Boeing at 100




On 15 July 1916, William Boeing incorporated Pacific Aero Products Co., a small Seattle company, to build light seaplanes. But much bigger achievements lay ahead. In 1939 the Boeing 314, a massive seaplane, inaugurated the U.S.–Asia service of Pan American Airways. During the Second World War, Boeing built nearly 4,000 B-29 Superfortress planes, the war’s largest long-distance strategic bombers.

In October 1958, Boeing’s four-engine 707 made its maiden flight to Paris, ushering in the jet age. During the 1960s, Boeing introduced three-engine and two-engine models for shorter trips, notably the 737, a twin jet that has become the most successful airliner in history, with 9,000 sold by April of this year. Capping it all, in 1969 Boeing introduced the 747, the world’s first wide-body jet, and powered it for the first time with energy-efficient turbofans (rather than the turbojets of yore). This plane helped make affordable intercontinental travel possible.
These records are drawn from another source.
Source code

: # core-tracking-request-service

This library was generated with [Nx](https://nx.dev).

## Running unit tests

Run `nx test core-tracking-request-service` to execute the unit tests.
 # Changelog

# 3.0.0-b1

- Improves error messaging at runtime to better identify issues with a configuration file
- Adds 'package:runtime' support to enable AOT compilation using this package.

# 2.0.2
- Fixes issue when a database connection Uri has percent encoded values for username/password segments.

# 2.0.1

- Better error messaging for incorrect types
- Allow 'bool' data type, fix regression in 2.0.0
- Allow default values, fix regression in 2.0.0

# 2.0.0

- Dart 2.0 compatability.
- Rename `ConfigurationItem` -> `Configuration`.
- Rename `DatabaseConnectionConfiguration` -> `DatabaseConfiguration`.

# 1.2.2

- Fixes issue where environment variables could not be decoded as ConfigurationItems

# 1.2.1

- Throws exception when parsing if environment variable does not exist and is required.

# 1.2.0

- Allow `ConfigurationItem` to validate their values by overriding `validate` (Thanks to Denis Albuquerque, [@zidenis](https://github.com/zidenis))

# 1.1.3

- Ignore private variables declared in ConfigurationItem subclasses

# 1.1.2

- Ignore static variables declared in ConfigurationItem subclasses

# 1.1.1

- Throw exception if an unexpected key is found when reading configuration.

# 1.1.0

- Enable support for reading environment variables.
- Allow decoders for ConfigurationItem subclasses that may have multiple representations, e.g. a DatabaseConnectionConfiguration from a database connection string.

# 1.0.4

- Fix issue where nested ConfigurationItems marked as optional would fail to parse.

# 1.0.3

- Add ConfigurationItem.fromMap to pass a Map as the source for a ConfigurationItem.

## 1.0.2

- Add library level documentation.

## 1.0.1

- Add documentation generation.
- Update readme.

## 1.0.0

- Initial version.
The company’s innovation continued through the end of the century, with the 757 in 1983—a narrow-body twin jet to replace the 727; the 767 in 1982—another long-range, wide-body plane; and the 777 in 1995—a wide-body plane that could fly nearly 50 percent farther than the 767. Two years later, the company took over McDonnell Douglas and became the sole U.S. maker of large jetliners.

But by that time Boeing had a serious competitor, a European consortium under the distinctly pedestrian label of Airbus. In 1974, when the consortium introduced its first jetliner, the Airbus 300, it delivered just four planes compared with Boeing’s 189—a delivery ratio of 0.02. By 1996 that ratio had risen to 0.59, and Airbus was offering five different models, as many as Boeing. In 2003 Airbus at last delivered more planes than Boeing, staying ahead for eight more years. Boeing regained its primacy in 2012, but the Airbus-Boeing delivery ratios have remained close (0.98 in 2012, 0.83 in 2015).

Boeing proposed to recapture its slipping technical leadership with the 787 Dreamliner, a highly fuel-conserving design that would use composite materials to lighten the key components and would include the best available turbofans to achieve outstanding efficiency. But unlike the 707 or the 747—classic embodiments of American ingenuity—the 787 was the culmination of the company’s new strategy of outsourcing its efforts to suppliers around the world. Some 70 percent of the plane’s manufactured components were to be made by foreign companies. The carbon-fiber wings, the single most innovative feature, are made in Japan, by Mitsubishi. Other key parts come from a dozen or so other countries in Europe and Asia.

This separation of design and manufacturing led to the loss of tight quality control, as shown by the fleet-grounding problems with fire-prone lithium-ion batteries, made by Yuasa, also of Japan. The outsourcing also led to repeated delays in the delivery of key components.

In 2012 Walter James McNerney Jr., Boeing’s CEO, admitted that “we, lemming-like, over the past 15 years extended our supply chains a little too far globally in the name of low cost. We lost control in some cases over quality and service.” Boeing also lost control over the schedule: The first commercial 787 was delivered more than three years late, in September 2011, a delay that helped to jack up the project’s final cost to more than five times the initial budget. That overrun will probably never be recouped by future sales.

Fortunately for Boeing, Airbus has to deal with its own self-inflicted pain: the A380, that ungainly, poorly selling double-decker bus that has no convincing commercial justification. And both companies are under pressure from below, as Mitsubishi, Canada’s Bombardier, Russia’s Sukhoi, and China’s Comac are introducing short- and medium-range jets that will reduce the market shares of the best-selling Boeing 737 and Airbus 320 families. Will Boeing learn from its mistakes so that it can prevail and prosper in its second century?